S'agissant des lieux saints, les parties n'étaient pas parvenues, à Taba, à un rapprochement sur leur souveraineté respective. L'idée avait été alors avancée du contrôle par l'État juif du Mur occidental et de celui de l'Esplanade des Mosquées par les Palestiniens, la souveraineté des lieux en question étant confiée provisoirement (durant 3 ans) aux 5 membres permanents du Conseil de Sécurité et au Maroc.

3. La sécurité

Lors des entretiens de Taba, la partie palestinienne avait pris en compte, sous certaines conditions, l'exigence formulée par Israël, de disposer de trois stations d'alerte avancée en territoire palestinien . Conformément aux préconisations du Président Clinton, l'État palestinien serait à « armement limité » mais le rapprochement sur le détail de cette formulation n'avait pu aller au-delà.

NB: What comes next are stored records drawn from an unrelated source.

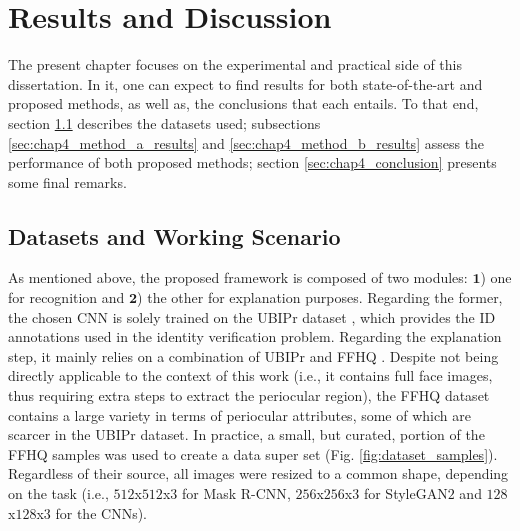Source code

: \chapter{Results and Discussion}
\label{chap4:results_and_discussion}

The present chapter focuses on the experimental and practical side of this dissertation. In it, one can expect to find results for both state-of-the-art and proposed methods, as well as, the conclusions that each entails. To that end, section \ref{sec:chap4_datasets_and_working_scenario} describes the datasets used; subsections \ref{sec:chap4_method_a_results} and \ref{sec:chap4_method_b_results} assess the performance of both proposed methods; section \ref{sec:chap4_conclusion} presents some final remarks.

\section{Datasets and Working Scenario}
\label{sec:chap4_datasets_and_working_scenario}
As mentioned above, the proposed framework is composed of two modules: $\mathbf{1}$) one for recognition and $\mathbf{2}$) the other for explanation purposes. Regarding the former, the chosen \ac{CNN} is solely trained on the \ac{UBIPr} dataset \cite{ubipr}, which provides the ID annotations used in the identity verification problem. Regarding the explanation step, it mainly relies on a combination of \ac{UBIPr} and \ac{FFHQ} \cite{stylegan}. Despite not being directly applicable to the context of this work (i.e., it contains full face images, thus requiring extra steps to extract the periocular region), the \ac{FFHQ} dataset contains a large variety in terms of periocular attributes, some of which are scarcer in the \ac{UBIPr} dataset. In practice, a small, but curated, portion of the \ac{FFHQ} samples was used to create a data super set (Fig. \ref{fig:dataset_samples}). Regardless of their source, all images were resized to a common shape, depending on the task (i.e., $512$x$512$x$3$ for Mask \ac{R-CNN}, $256$x$256$x$3$ for Style\ac{GAN}$2$ and $128$x$128$x$3$ for the \ac{CNN}s).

4. Le problème crucial de l'eau

Bien que figurant au nombre des éléments sur un statut final, le problème de l'eau n'est pas explicitement mentionné dans les « paramètres Clinton », ni, semble-t-il, dans les entretiens de Taba de janvier 2001. Il conditionne pourtant, pour une très large part, tout règlement à venir.

Dans un contexte régional de rareté de l'eau, les ressources des populations israélienne et palestinienne en ce domaine proviennent du Jourdain, du lac de Tibériade et d'une nappe montagneuse située essentiellement en Cisjordanie. Depuis juin 1967, l'exploitation de l'eau par les Palestiniens fait l'objet d'une législation israélienne très restrictive. La consommation d'au par les Israéliens est en moyenne cinq à six fois plus élevée que celle des Palestiniens : Israël et les colonies en consomment environ 80 %. Par ailleurs, si l'on estime à quelque 70 % la proportion de terres israéliennes irriguées, celle-ci, pour les Palestiniens, tombe à 5 %... A Gaza, les eaux du Wadi Gaza sont en quasi-totalité prélevées par Israël, provoquant, dans la partie autonome de la bande de Gaza, une situation très largement déficitaire. La mise en oeuvre des accords d'Oslo n'a pas permis une quelconque amélioration de la situation. A l'avenir, la viabilité même des deux États, imposera une coopération équilibrée et une gestion conjointe.

* 9 Version anglaise : « of territories occupied... ».

* 10 United Nations Relief and Works Agency.